No you should not be paying RCI fees again if you buy Worldmark.  As a WM owner you get to choose your Exchange comp. it does not come with membership.  Unless you buy directly from Trendwest and we know you won't do that.


----------



## spatenfloot (Jan 23, 2006)

You do not have to pay again if you are already a member of RCI. Just give RCI your WM info and it will be accessible through your current RCI account.


----------



## xzhan02 (Jan 23, 2006)

Suzy said:
			
		

> I currently belong to Bluegreen, which includes the RCI fees in their club fees.  I also have an RCI week, and pay RCI membership fees.

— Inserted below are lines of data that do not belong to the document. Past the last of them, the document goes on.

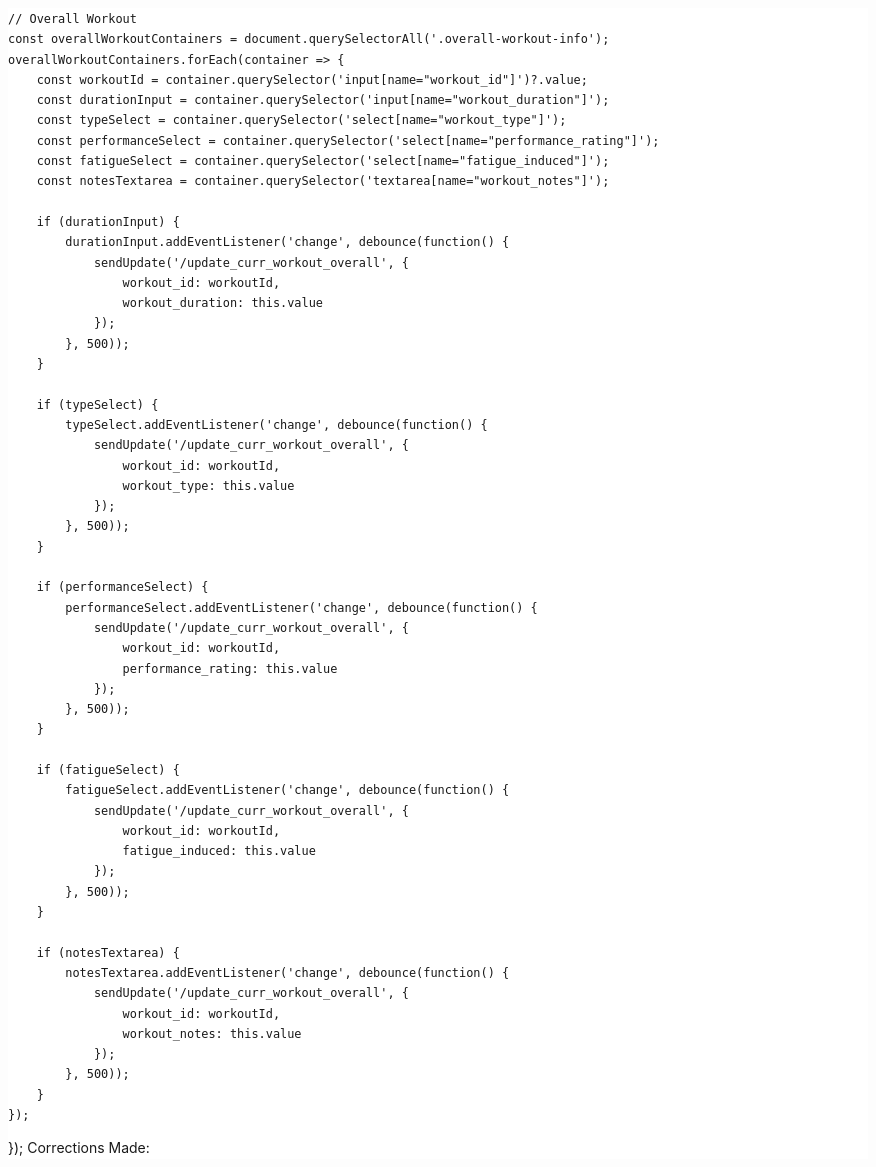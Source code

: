     // Overall Workout
    const overallWorkoutContainers = document.querySelectorAll('.overall-workout-info');
    overallWorkoutContainers.forEach(container => {
        const workoutId = container.querySelector('input[name="workout_id"]')?.value;
        const durationInput = container.querySelector('input[name="workout_duration"]');
        const typeSelect = container.querySelector('select[name="workout_type"]');
        const performanceSelect = container.querySelector('select[name="performance_rating"]');
        const fatigueSelect = container.querySelector('select[name="fatigue_induced"]');
        const notesTextarea = container.querySelector('textarea[name="workout_notes"]');

        if (durationInput) {
            durationInput.addEventListener('change', debounce(function() {
                sendUpdate('/update_curr_workout_overall', {
                    workout_id: workoutId,
                    workout_duration: this.value
                });
            }, 500));
        }
        
        if (typeSelect) {
            typeSelect.addEventListener('change', debounce(function() {
                sendUpdate('/update_curr_workout_overall', {
                    workout_id: workoutId,
                    workout_type: this.value
                });
            }, 500));
        }
        
        if (performanceSelect) {
            performanceSelect.addEventListener('change', debounce(function() {
                sendUpdate('/update_curr_workout_overall', {
                    workout_id: workoutId,
                    performance_rating: this.value
                });
            }, 500));
        }
        
        if (fatigueSelect) {
            fatigueSelect.addEventListener('change', debounce(function() {
                sendUpdate('/update_curr_workout_overall', {
                    workout_id: workoutId,
                    fatigue_induced: this.value
                });
            }, 500));
        }
        
        if (notesTextarea) {
            notesTextarea.addEventListener('change', debounce(function() {
                sendUpdate('/update_curr_workout_overall', {
                    workout_id: workoutId,
                    workout_notes: this.value
                });
            }, 500));
        }
    });
});
Corrections Made:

I don't think you need to pay RCI fee for your RCI week.  The RCI account you get from BG alone should work for your other week too.


----------



## Suzy (Jan 24, 2006)

I will call RCI today, and check this out.  Hopefully a refund will be in the works.  Thanks everyone!


----------



## allenke (Feb 4, 2006)

Suzy said:
			
		

> I will call RCI today, and check this out.  Hopefully a refund will be in the works.  Thanks everyone!




My RCI dues are paid through my Whiski Jack/ Raintree Vacation Club membership and when I bought my Worldmark membership later, I do not have to pay an additional membership fee for RCI - though, I did get the run around for some time before I was able to get it set up with out having to pay additional RCI dues.  Some of the RCI employees said that I would have to originally, but I was persistant and it was finally set up so that I did not have to pay.

Ken


----------